# [WHAT TO PRODUCE]
Transcribe, without any change, the line that includes "[](qimage.html)" and all the lines that come after it in the material below.

-------

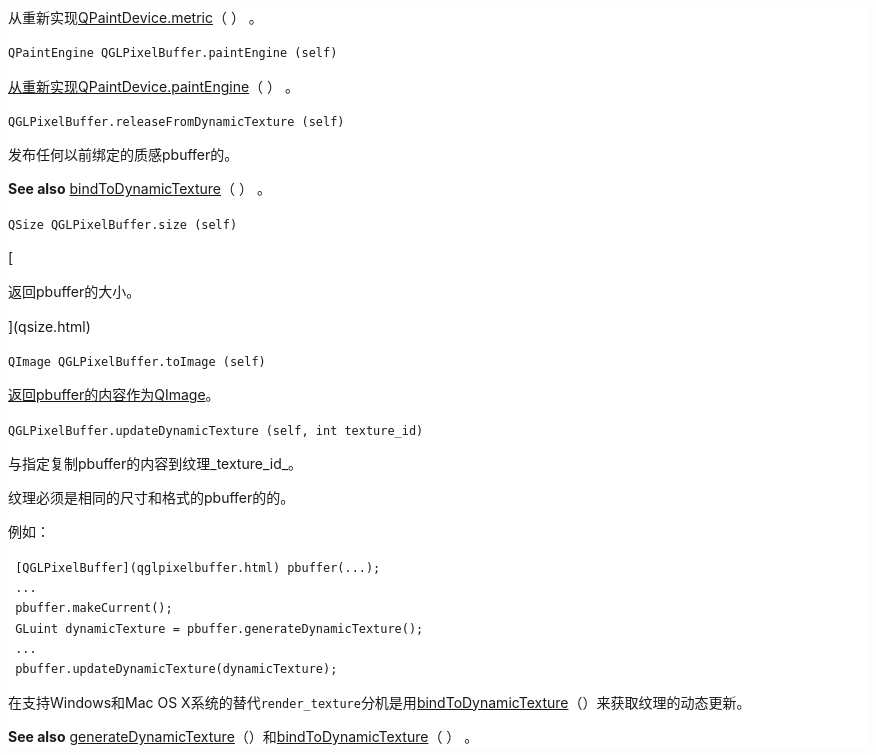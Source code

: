 从重新实现[QPaintDevice.metric](qpaintdevice.html#metric)（ ） 。

```
QPaintEngine QGLPixelBuffer.paintEngine (self)
```

[](qpaintengine.html)

[从重新实现](qpaintengine.html)[QPaintDevice.paintEngine](qpaintdevice.html#paintEngine)（ ） 。

```
QGLPixelBuffer.releaseFromDynamicTexture (self)
```

发布任何以前绑定的质感pbuffer的。

**See also** [bindToDynamicTexture](qglpixelbuffer.html#bindToDynamicTexture)（ ） 。

```
QSize QGLPixelBuffer.size (self)
```

[

返回pbuffer的大小。

](qsize.html)

```
QImage QGLPixelBuffer.toImage (self)
```

[](qimage.html)

[返回pbuffer的内容作为](qimage.html)[QImage](qimage.html)。

```
QGLPixelBuffer.updateDynamicTexture (self, int texture_id)
```

与指定复制pbuffer的内容到纹理_texture_id_。

纹理必须是相同的尺寸和格式的pbuffer的的。

例如：

```
 [QGLPixelBuffer](qglpixelbuffer.html) pbuffer(...);
 ...
 pbuffer.makeCurrent();
 GLuint dynamicTexture = pbuffer.generateDynamicTexture();
 ...
 pbuffer.updateDynamicTexture(dynamicTexture);

```

在支持Windows和Mac OS X系统的替代`render_texture`分机是用[bindToDynamicTexture](qglpixelbuffer.html#bindToDynamicTexture)（）来获取纹理的动态更新。

**See also** [generateDynamicTexture](qglpixelbuffer.html#generateDynamicTexture)（）和[bindToDynamicTexture](qglpixelbuffer.html#bindToDynamicTexture)（ ） 。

-------

# [TASK ANSWER]
[](qimage.html)

[返回pbuffer的内容作为](qimage.html)[QImage](qimage.html)。

```
QGLPixelBuffer.updateDynamicTexture (self, int texture_id)
```

与指定复制pbuffer的内容到纹理_texture_id_。

纹理必须是相同的尺寸和格式的pbuffer的的。

例如：

```
 [QGLPixelBuffer](qglpixelbuffer.html) pbuffer(...);
 ...
 pbuffer.makeCurrent();
 GLuint dynamicTexture = pbuffer.generateDynamicTexture();
 ...
 pbuffer.updateDynamicTexture(dynamicTexture);

```

在支持Windows和Mac OS X系统的替代`render_texture`分机是用[bindToDynamicTexture](qglpixelbuffer.html#bindToDynamicTexture)（）来获取纹理的动态更新。

**See also** [generateDynamicTexture](qglpixelbuffer.html#generateDynamicTexture)（）和[bindToDynamicTexture](qglpixelbuffer.html#bindToDynamicTexture)（ ） 。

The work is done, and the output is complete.